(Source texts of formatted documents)
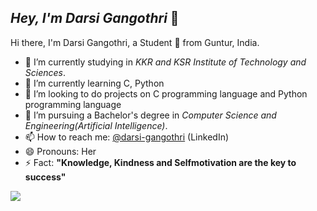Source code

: ## *Hey, I'm Darsi Gangothri* 👋

Hi there, I'm Darsi Gangothri, a Student 🚀 from Guntur, India.

- 🔭 I’m currently studying in *KKR and KSR Institute of Technology and Sciences*.
- 🌱 I’m currently learning C, Python
- 👯 I’m looking to do projects on C programming language and Python programming language
- 💼 I’m pursuing a Bachelor's degree in *Computer Science and Engineering(Artificial Intelligence)*.
- 📫 How to reach me: [@darsi-gangothri](https://www.linkedin.com/in/darsi-gangothri-7a0607209/) (LinkedIn)
- 😄 Pronouns: Her
- ⚡ Fact: **"Knowledge, Kindness and Selfmotivation are the key to success"**
<img src="https://github-readme-stats.vercel.app/api?username=darsigangothri06&&show_icons=true&title_color=ffffff&icon_color=bb2acf&text_color=daf7dc&bg_color=151515">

WHAT YOU NEED TO DO → Exclude every picture and copy the remaining data exactly.

TASK RESULT →
Source code

: ## *Hey, I'm Darsi Gangothri* 👋

Hi there, I'm Darsi Gangothri, a Student 🚀 from Guntur, India.

- 🔭 I’m currently studying in *KKR and KSR Institute of Technology and Sciences*.
- 🌱 I’m currently learning C, Python
- 👯 I’m looking to do projects on C programming language and Python programming language
- 💼 I’m pursuing a Bachelor's degree in *Computer Science and Engineering(Artificial Intelligence)*.
- 📫 How to reach me: [@darsi-gangothri](https://www.linkedin.com/in/darsi-gangothri-7a0607209/) (LinkedIn)
- 😄 Pronouns: Her
- ⚡ Fact: **"Knowledge, Kindness and Selfmotivation are the key to success"**
<img src="https://github-readme-stats.vercel.app/api?username=darsigangothri06&&show_icons=true&title_color=ffffff&icon_color=bb2acf&text_color=daf7dc&bg_color=151515">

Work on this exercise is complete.